# taz.de -- Bob Dylans Video „Like a Rolling Stone“: Wie fühlt sich das an?
       
       > Vom Moderator bis zum Tennisspieler: Im neuen „Like a Rolling
       > Stone“-Video kommen Dylans Worte aus dem Mund derer, die sich für alles
       > hergeben.
       
 (IMG) Bild: Zum Wegzappen: Eines von vielen Gesichtern aus Bob Dylans neuem Video.
       
       Wie fühlt sich das an, jeden Scheiß wegzumoderieren? Oder bei „Der Preis
       ist heiß“ zu gewinnen? Sich nachmittags animierte Comics reinzuziehen oder
       einem im Fernsehen übertragenen Sportevent beizuwohnen? Endlich wird Bob
       Dylans nach fast 50 Jahren immer noch aktueller Song „Like a Rolling Stone“
       auch für das fernsehverdummte Publikum von heute so aufbereitet, dass
       dessen Bedeutung jeder versteht – und gleichzeitig das Medium selbst
       entlavt.
       
       Zwischen 16 Kanälen kann sich der Zuschauer in dem [1][Video] entscheiden.
       Er kann entweder eine Koch- oder Reality-TV-Show, eine
       Geschichtsdokumentation, eine Game-Show, ein Tennismatch, eine Börsen- oder
       eine Fashion-Reporterin oder zwei Schauspieler in einem fiktiven Liebesfilm
       beobachten, je nach Lust und Laune zwischen den Kanälen hin und her
       schalten und sich so den eigenen Film zum Soundtrack zusammenzappen. Das
       geht stundenlang und mit ein bisschen Ausdauer sind angeblich auch ein paar
       Promis zu entdecken, aber es dominiert das Trash-TV.
       
       Alle Protagonisten, von der Obst schneidenden Fernsehköchin über die
       Teilnehmer irgendeiner TV-WG namens „Bachelors Rose“, über den
       History-Channel bis hin zu einem ebenfalls fiktiven Musik-Sender mit
       Dylan-Konzert, bewegen synchron die Lippen zum Songtext: „How does it feel,
       to be on your own, without a home, like a complete unknown, like a Rolling
       Stone“ – 48 Jahre nach der Veröffentlichung des Songs.
       
       Aber 1965 hat Bob Dylan nicht nur „Like a Rolling Stone“ auf dem Album
       „Highway 61 Revisited“ veröffentlicht, sondern auch „Bringing It All Back
       Home“ mit dem „Subterranean Homesick Blues“, für den er in London auf der
       Straße Pappschilder mit dem Text synchron zum Song in die Kamera hält und
       dann wegwirft. Damit schrieb Dylan Musikvideo-Geschichte.
       
       Daran knüpft er jetzt an, denn dieses Video ist nicht nur anrührend,
       sondern auch etwas ganz Neues. Allerdings lässt sich das, was die New
       Yorker/Tel Aviver Agentur [2][Interlude] mit diesem Video an Aufwand
       geleistet hat, nur erahnen. Weitere Kanäle sollen angeblich folgen.
       
       ## Hau weg den Scheiß
       
       Dennoch: Nicht Wegwerf-, aber Wegzapp-Produkte sind auch die Gesichter in
       den 16 Dylan-Kanälen, die er für sich singen lässt. Damit knüpft das Video
       an die Dylan-Filmbiographie von 2007 „I am not there“ von Todd Haynes an.

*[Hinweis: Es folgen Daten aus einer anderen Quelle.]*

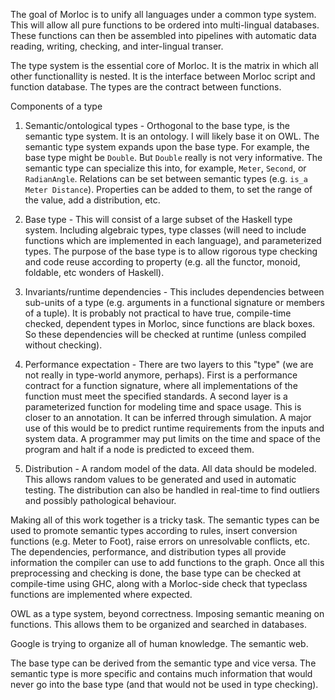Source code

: The goal of Morloc is to unify all languages under a common type system. This
will allow all pure functions to be ordered into multi-lingual databases. These
functions can then be assembled into pipelines with automatic data reading,
writing, checking, and inter-lingual transer.

The type system is the essential core of Morloc. It is the matrix in which all
other functionallity is nested. It is the interface between Morloc script and
function database. The types are the contract between functions.

Components of a type

 1. Semantic/ontological types - Orthogonal to the base type, is the semantic
    type system. It is an ontology. I will likely base it on OWL. The semantic
    type system expands upon the base type. For example, the base type might be
    `Double`. But `Double` really is not very informative. The semantic type
    can specialize this into, for example, `Meter`, `Second`, or `RadianAngle`.
    Relations can be set between semantic types (e.g. `is_a Meter Distance`).
    Properties can be added to them, to set the range of the value, add
    a distribution, etc. 

 2. Base type - This will consist of a large subset of the Haskell type system.
    Including algebraic types, type classes (will need to include functions
    which are implemented in each language), and parameterized types. The
    purpose of the base type is to allow rigorous type checking and code reuse
    according to property (e.g. all the functor, monoid, foldable, etc wonders
    of Haskell).

 3. Invariants/runtime dependencies - This includes dependencies between
    sub-units of a type (e.g. arguments in a functional signature or members of
    a tuple). It is probably not practical to have true, compile-time checked,
    dependent types in Morloc, since functions are black boxes. So these
    dependencies will be checked at runtime (unless compiled without checking).

 4. Performance expectation - There are two layers to this "type" (we are not
    really in type-world anymore, perhaps). First is a performance contract for
    a function signature, where all implementations of the function must meet
    the specified standards. A second layer is a parameterized function for
    modeling time and space usage. This is closer to an annotation. It can be
    inferred through simulation. A major use of this would be to predict
    runtime requirements from the inputs and system data. A programmer may put
    limits on the time and space of the program and halt if a node is predicted
    to exceed them.

 5. Distribution - A random model of the data. All data should be modeled. This
    allows random values to be generated and used in automatic testing. The
    distribution can also be handled in real-time to find outliers and possibly
    pathological behaviour.

Making all of this work together is a tricky task. The semantic types can be
used to promote semantic types according to rules, insert conversion functions
(e.g. Meter to Foot), raise errors on unresolvable conflicts, etc. The
dependencies, performance, and distribution types all provide information the
compiler can use to add functions to the graph. Once all this preprocessing and
checking is done, the base type can be checked at compile-time using GHC, along
with a Morloc-side check that typeclass functions are implemented where
expected. 




OWL as a type system, beyond correctness. Imposing semantic meaning on
functions. This allows them to be organized and searched in databases.

Google is trying to organize all of human knowledge. The semantic web.

The base type can be derived from the semantic type and vice versa. The
semantic type is more specific and contains much information that would never
go into the base type (and that would not be used in type checking).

       In dem Film wird Dylan von verschiedenen Schauspielern dargestellt,
       darunter auch Cate Blanchett, Richard Gere, Christian Bale und Heath
       Ledger. Damals gab's massig Preise für die hochkarätige Besetzung, jetzt
       ist das Katzen-Anime, der Hausverkäufer oder der Wettermann ebenso eine
       Zapp-Option wie der singende Dylan.
       
       Ein „Rolling Stone“ kann als Penner oder besser als Landstreicher übersetzt
       werden, der immerhin die Freiheit genießt, nichts mehr zu verlieren zu
       haben. So geht es auch der in dem Song besungenen Frau, aber das war nicht
       immer so – mit der Dame ging es bergab. So schnell kann's gehen. Eben
       verkauft man noch vor der Kamera den Tischstaubsauger, im nächsten Moment
       weiß man nicht, wann die nächste Mahlzeit kommt. Aber was ist eigentlich
       schlimmer? Und: „Wie fühlt sich das an?“
       
       Fies ironisch kommen diese Worte in dem neuen Dylan-Video aus dem Mund von
       Leuten, die sich im Fernsehen für alles hergeben und sich teilweise selbst
       bereits als „Fernsehhuren“ bezeichnen. Die keifenden Reality-TV-Darsteller
       oder die Homeshopping-Channel-Verkäufer, aber auch die rührend-hilflose
       Fashion-Moderatorin.
       
       Diese Menschen im Fernsehen diesen Text singen zu sehen, treibt einem die
       Tränen in die Augen und Fremdscham-Schauer über die Haut. „Niemand hat dir
       beigebracht auf der Straße zu leben und jetzt musst du dich dran gewöhnen.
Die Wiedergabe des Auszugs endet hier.